The Iranians are quite ambitious here, they also want a share in
transit projects. Even the biggest international gas companies become
just ordinary, not very profitable construction companies in Iran. On
the other hand, Tehran is not against using the transit potential of
Russia and Gazprom, in particular, and is also considering creating
and having a big share in gas consortiums.
REGNUM: But is it right for Iran to act so in its present hard
situation? Isn’t this why Iran’s gas export is so low now that the
demand for fuel is so high? Does Iran have necessary political
resources for such ambitions?
Today Iran’s political resources are as strong as never before, and
this is due greatly to the US policy in the Middle East. The
overthrow of Hussein in Iraq and Taliban in Afghanistan has played
into Tehran’s hands. But, at the same time, it can’t be aggressive in
its gas policy – the political situation over Iran and in the whole
region does not allow that country to push its interests forth.
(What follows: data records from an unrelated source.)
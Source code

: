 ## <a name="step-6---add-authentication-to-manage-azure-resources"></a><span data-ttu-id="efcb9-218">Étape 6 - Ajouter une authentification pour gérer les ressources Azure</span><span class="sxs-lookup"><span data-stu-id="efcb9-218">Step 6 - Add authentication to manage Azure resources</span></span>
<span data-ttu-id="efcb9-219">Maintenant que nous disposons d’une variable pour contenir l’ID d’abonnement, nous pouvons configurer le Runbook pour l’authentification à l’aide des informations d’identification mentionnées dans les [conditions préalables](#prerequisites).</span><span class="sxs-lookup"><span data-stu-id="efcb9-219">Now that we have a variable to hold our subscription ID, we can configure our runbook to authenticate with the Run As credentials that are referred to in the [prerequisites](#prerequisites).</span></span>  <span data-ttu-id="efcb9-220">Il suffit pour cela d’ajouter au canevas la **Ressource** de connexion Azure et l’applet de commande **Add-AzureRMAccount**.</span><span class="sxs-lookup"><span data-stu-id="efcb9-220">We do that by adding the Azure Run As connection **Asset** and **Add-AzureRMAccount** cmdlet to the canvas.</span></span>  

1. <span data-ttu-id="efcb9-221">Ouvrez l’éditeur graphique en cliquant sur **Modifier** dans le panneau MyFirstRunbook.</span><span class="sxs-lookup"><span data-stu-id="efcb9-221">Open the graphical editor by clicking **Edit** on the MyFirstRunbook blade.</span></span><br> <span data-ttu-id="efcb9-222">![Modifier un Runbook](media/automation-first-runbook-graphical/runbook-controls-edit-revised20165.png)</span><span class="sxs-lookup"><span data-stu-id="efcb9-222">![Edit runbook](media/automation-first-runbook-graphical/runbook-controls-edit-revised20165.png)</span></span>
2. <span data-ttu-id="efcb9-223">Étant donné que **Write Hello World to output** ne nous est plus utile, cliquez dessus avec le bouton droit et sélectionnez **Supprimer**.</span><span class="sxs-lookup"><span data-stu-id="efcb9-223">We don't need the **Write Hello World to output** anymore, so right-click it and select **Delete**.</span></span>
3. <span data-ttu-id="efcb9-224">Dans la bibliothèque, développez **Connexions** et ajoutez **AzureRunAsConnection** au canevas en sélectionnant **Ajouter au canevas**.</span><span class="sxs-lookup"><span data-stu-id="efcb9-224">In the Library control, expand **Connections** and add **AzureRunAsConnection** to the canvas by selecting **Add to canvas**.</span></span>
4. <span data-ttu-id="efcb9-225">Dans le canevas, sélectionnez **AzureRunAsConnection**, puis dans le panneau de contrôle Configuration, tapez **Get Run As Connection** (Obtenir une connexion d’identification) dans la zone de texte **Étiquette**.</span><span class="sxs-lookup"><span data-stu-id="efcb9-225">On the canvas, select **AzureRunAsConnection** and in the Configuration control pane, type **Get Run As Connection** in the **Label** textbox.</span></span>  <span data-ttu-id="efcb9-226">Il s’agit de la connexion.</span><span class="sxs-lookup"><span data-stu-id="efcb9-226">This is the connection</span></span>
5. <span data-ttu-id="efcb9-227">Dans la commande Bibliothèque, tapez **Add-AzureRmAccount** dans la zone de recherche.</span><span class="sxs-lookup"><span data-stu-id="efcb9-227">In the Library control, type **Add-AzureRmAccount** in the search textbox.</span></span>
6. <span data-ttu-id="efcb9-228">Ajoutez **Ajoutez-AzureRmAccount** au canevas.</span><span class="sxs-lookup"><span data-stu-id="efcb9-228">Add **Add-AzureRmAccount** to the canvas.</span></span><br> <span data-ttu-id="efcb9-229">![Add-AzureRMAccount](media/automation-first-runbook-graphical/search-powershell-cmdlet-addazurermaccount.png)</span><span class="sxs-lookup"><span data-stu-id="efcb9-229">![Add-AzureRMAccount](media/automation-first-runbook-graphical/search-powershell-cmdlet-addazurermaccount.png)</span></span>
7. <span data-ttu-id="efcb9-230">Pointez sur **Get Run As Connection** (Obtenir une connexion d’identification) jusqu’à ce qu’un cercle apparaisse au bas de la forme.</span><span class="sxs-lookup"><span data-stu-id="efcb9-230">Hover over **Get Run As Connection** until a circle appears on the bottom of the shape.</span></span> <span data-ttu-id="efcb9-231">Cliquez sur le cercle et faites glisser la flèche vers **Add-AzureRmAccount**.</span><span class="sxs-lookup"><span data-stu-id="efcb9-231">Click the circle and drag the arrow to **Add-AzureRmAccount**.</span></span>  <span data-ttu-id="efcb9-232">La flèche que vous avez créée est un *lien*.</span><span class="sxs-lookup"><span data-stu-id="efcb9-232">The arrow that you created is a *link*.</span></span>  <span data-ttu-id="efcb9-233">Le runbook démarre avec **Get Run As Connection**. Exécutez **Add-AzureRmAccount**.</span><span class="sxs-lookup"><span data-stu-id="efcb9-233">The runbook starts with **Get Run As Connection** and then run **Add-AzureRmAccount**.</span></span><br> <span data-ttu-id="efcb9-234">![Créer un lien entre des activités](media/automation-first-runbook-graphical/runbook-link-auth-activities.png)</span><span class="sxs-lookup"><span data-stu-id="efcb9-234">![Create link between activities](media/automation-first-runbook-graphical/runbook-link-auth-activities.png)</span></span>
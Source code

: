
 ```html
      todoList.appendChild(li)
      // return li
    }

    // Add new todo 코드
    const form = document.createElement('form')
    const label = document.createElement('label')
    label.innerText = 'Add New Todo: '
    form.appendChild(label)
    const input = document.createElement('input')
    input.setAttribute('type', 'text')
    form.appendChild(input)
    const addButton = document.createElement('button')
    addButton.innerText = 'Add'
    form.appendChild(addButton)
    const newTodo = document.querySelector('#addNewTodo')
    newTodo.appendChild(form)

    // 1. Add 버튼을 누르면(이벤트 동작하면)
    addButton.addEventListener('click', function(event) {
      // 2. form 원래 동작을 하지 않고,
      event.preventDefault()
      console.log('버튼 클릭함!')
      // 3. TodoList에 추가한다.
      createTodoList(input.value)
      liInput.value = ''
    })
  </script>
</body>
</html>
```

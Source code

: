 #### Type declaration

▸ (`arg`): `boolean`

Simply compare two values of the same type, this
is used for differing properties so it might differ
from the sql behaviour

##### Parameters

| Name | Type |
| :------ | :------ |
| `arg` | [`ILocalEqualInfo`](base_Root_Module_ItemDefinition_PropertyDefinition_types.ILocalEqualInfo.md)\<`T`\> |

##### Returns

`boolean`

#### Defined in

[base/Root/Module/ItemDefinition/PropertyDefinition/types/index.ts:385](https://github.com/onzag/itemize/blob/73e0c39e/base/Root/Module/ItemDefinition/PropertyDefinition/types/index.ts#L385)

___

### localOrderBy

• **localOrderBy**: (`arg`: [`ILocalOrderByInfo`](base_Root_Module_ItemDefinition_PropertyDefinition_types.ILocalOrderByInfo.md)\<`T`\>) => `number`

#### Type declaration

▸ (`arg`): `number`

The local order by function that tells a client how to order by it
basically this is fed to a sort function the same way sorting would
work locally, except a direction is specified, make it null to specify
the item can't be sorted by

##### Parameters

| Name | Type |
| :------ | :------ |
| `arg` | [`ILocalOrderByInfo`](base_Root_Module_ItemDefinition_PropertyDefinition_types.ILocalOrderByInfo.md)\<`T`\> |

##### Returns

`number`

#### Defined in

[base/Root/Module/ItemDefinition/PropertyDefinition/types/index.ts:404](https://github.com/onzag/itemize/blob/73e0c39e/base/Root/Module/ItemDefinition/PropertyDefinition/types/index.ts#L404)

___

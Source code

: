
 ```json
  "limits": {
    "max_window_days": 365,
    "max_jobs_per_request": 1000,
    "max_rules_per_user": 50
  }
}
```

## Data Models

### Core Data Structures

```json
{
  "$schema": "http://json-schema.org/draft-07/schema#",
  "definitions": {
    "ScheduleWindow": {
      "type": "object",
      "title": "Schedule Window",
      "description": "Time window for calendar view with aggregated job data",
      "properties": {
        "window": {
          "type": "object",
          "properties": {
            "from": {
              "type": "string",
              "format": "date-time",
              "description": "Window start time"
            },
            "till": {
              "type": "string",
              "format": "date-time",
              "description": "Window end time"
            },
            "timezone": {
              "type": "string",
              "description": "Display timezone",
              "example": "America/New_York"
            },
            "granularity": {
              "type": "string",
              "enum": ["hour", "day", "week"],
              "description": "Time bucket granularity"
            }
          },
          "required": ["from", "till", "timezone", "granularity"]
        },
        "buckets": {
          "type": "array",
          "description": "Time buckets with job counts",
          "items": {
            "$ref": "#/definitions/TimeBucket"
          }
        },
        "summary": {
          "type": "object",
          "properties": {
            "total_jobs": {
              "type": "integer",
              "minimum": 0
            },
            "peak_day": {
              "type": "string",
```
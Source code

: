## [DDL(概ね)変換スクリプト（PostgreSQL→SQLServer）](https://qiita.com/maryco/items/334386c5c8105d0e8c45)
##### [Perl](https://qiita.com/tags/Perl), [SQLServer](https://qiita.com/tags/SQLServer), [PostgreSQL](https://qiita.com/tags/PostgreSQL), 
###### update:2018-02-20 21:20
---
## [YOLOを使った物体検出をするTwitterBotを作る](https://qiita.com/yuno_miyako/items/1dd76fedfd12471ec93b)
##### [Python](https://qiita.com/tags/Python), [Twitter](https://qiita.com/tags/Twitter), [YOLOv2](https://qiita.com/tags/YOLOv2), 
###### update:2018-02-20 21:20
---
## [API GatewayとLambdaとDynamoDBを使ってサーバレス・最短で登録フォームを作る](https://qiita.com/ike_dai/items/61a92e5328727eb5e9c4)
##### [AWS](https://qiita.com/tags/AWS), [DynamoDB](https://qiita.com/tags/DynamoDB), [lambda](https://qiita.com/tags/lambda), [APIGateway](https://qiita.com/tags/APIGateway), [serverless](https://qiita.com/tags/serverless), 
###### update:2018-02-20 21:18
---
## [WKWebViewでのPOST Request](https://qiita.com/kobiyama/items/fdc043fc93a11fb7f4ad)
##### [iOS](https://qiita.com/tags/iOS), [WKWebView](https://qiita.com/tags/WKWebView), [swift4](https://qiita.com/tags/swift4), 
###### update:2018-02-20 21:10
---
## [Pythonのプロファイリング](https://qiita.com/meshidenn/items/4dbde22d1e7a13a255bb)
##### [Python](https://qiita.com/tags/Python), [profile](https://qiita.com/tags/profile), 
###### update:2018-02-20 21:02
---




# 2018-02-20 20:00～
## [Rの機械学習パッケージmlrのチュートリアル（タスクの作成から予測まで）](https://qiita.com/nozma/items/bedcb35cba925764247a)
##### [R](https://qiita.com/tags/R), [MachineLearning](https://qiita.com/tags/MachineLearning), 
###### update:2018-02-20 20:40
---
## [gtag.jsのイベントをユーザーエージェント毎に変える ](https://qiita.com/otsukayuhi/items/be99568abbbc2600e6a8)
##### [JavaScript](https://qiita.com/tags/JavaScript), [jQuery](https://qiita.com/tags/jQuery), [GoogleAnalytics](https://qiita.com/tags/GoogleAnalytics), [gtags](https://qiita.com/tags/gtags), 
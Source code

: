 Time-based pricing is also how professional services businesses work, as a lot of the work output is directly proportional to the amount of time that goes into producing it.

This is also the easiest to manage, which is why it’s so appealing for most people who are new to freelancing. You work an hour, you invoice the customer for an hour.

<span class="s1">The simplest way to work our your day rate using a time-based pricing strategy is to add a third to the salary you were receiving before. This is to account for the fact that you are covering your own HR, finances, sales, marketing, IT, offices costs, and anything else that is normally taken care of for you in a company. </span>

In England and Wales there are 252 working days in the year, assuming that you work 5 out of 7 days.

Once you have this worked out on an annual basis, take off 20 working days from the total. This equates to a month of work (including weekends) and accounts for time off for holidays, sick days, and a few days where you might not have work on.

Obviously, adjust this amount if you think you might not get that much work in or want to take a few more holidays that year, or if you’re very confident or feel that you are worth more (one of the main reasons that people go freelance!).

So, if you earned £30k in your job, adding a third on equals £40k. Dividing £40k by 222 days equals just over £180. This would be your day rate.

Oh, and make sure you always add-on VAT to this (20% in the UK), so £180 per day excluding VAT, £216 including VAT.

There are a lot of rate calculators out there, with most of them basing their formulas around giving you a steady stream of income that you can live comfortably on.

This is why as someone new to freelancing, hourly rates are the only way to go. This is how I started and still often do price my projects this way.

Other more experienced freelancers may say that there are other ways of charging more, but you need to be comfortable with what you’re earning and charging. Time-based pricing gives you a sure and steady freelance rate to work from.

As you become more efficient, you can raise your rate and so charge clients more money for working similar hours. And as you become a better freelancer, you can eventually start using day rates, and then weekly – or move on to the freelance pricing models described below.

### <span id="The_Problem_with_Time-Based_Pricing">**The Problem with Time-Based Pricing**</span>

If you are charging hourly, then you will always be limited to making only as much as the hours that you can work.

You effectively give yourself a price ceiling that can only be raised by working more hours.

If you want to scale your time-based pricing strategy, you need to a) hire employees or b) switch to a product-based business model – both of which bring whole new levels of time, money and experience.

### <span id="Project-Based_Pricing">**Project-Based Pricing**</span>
As regards joint projects by Iran and Gazprom, they are quite
possible, especially as the international gas market has absolutely
no organization. And so, Russia and Iran, the first and second gas
powers in the world, can well organize a kind of gas OPEC. Unlike the
oil sector, the gas one has no strict organization and, if founded,
it should be based on mutual respect of interests. If tomorrow the
conflict is over and Iran gets a chance to improve its energy
dialogue with the EU and to export its gas to Europe, objective
realities will make possible a Gazprom-Iran agreement in the South
Caucasus. But today, when the situation over Iran is tensed and the
country’s gas policy is unpredictable, the antagonism between Russia
and Iran will continue, and the South Caucasus will be one of the key
geographical grounds of their rivalry and misunderstanding.